• _Directions_
Retype every entry word for word. Omit the pictures.

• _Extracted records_
- Opening Delimiter -
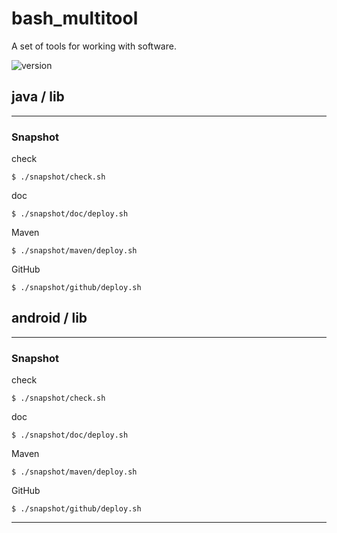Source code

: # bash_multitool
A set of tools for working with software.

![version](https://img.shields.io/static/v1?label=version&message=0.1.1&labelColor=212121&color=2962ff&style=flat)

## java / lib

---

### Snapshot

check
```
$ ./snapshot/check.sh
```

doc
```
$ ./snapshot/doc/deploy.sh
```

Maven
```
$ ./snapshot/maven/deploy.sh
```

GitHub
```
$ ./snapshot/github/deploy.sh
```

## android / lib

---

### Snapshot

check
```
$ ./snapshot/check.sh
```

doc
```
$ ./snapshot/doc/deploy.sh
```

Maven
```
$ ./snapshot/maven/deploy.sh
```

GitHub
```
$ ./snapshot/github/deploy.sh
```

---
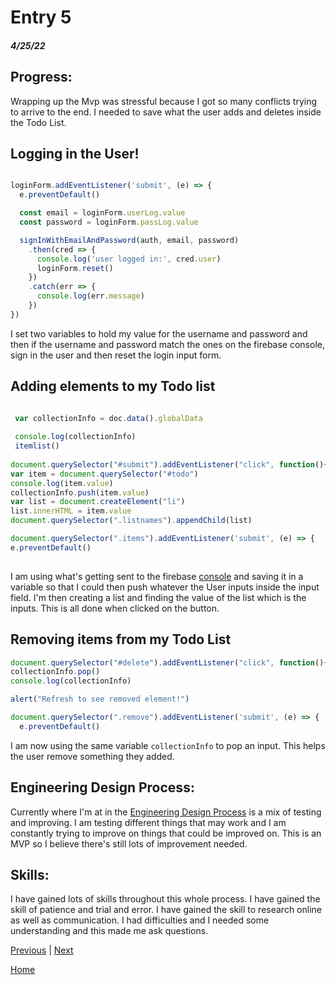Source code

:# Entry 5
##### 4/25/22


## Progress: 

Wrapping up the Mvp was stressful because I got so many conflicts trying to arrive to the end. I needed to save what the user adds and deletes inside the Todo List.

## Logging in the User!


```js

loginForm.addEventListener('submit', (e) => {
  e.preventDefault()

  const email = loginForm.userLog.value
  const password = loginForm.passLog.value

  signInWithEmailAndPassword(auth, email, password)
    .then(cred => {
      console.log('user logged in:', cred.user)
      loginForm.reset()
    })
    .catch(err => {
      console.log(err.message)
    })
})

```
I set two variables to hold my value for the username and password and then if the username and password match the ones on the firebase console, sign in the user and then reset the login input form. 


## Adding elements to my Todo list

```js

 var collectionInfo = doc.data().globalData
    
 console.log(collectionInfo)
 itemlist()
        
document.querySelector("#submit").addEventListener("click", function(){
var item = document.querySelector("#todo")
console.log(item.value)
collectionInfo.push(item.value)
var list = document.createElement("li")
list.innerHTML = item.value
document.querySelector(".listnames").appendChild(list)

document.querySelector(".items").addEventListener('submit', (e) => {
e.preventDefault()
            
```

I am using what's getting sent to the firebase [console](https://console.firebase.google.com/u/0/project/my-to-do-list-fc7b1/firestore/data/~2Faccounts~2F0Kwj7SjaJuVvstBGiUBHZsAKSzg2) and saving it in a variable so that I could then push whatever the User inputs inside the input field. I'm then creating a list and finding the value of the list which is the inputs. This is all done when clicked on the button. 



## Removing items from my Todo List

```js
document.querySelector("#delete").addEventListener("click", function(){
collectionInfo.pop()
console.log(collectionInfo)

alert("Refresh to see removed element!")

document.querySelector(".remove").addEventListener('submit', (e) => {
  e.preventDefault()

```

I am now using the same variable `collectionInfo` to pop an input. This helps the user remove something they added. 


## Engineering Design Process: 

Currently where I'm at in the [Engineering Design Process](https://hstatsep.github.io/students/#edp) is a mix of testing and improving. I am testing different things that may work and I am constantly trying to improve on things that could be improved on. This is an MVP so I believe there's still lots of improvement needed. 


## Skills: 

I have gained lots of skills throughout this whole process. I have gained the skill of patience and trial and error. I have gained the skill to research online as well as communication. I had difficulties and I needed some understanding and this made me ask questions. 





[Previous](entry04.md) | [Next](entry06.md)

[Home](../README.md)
- Closing Delimiter -
• _Solution to this problem_
Source code

: # bash_multitool
A set of tools for working with software.

![version](https://img.shields.io/static/v1?label=version&message=0.1.1&labelColor=212121&color=2962ff&style=flat)

## java / lib

---

### Snapshot

check
```
$ ./snapshot/check.sh
```

doc
```
$ ./snapshot/doc/deploy.sh
```

Maven
```
$ ./snapshot/maven/deploy.sh
```

GitHub
```
$ ./snapshot/github/deploy.sh
```

## android / lib

---

### Snapshot

check
```
$ ./snapshot/check.sh
```

doc
```
$ ./snapshot/doc/deploy.sh
```

Maven
```
$ ./snapshot/maven/deploy.sh
```

GitHub
```
$ ./snapshot/github/deploy.sh
```

---
Source code

:# Entry 5
##### 4/25/22


## Progress: 

Wrapping up the Mvp was stressful because I got so many conflicts trying to arrive to the end. I needed to save what the user adds and deletes inside the Todo List.

## Logging in the User!


```js

loginForm.addEventListener('submit', (e) => {
  e.preventDefault()

  const email = loginForm.userLog.value
  const password = loginForm.passLog.value

  signInWithEmailAndPassword(auth, email, password)
    .then(cred => {
      console.log('user logged in:', cred.user)
      loginForm.reset()
    })
    .catch(err => {
      console.log(err.message)
    })
})

```
I set two variables to hold my value for the username and password and then if the username and password match the ones on the firebase console, sign in the user and then reset the login input form. 


## Adding elements to my Todo list

```js

 var collectionInfo = doc.data().globalData
    
 console.log(collectionInfo)
 itemlist()
        
document.querySelector("#submit").addEventListener("click", function(){
var item = document.querySelector("#todo")
console.log(item.value)
collectionInfo.push(item.value)
var list = document.createElement("li")
list.innerHTML = item.value
document.querySelector(".listnames").appendChild(list)

document.querySelector(".items").addEventListener('submit', (e) => {
e.preventDefault()
            
```

I am using what's getting sent to the firebase [console](https://console.firebase.google.com/u/0/project/my-to-do-list-fc7b1/firestore/data/~2Faccounts~2F0Kwj7SjaJuVvstBGiUBHZsAKSzg2) and saving it in a variable so that I could then push whatever the User inputs inside the input field. I'm then creating a list and finding the value of the list which is the inputs. This is all done when clicked on the button. 



## Removing items from my Todo List

```js
document.querySelector("#delete").addEventListener("click", function(){
collectionInfo.pop()
console.log(collectionInfo)

alert("Refresh to see removed element!")

document.querySelector(".remove").addEventListener('submit', (e) => {
  e.preventDefault()

```

I am now using the same variable `collectionInfo` to pop an input. This helps the user remove something they added. 


## Engineering Design Process: 

Currently where I'm at in the [Engineering Design Process](https://hstatsep.github.io/students/#edp) is a mix of testing and improving. I am testing different things that may work and I am constantly trying to improve on things that could be improved on. This is an MVP so I believe there's still lots of improvement needed. 


## Skills: 

I have gained lots of skills throughout this whole process. I have gained the skill of patience and trial and error. I have gained the skill to research online as well as communication. I had difficulties and I needed some understanding and this made me ask questions. 





[Previous](entry04.md) | [Next](entry06.md)

[Home](../README.md)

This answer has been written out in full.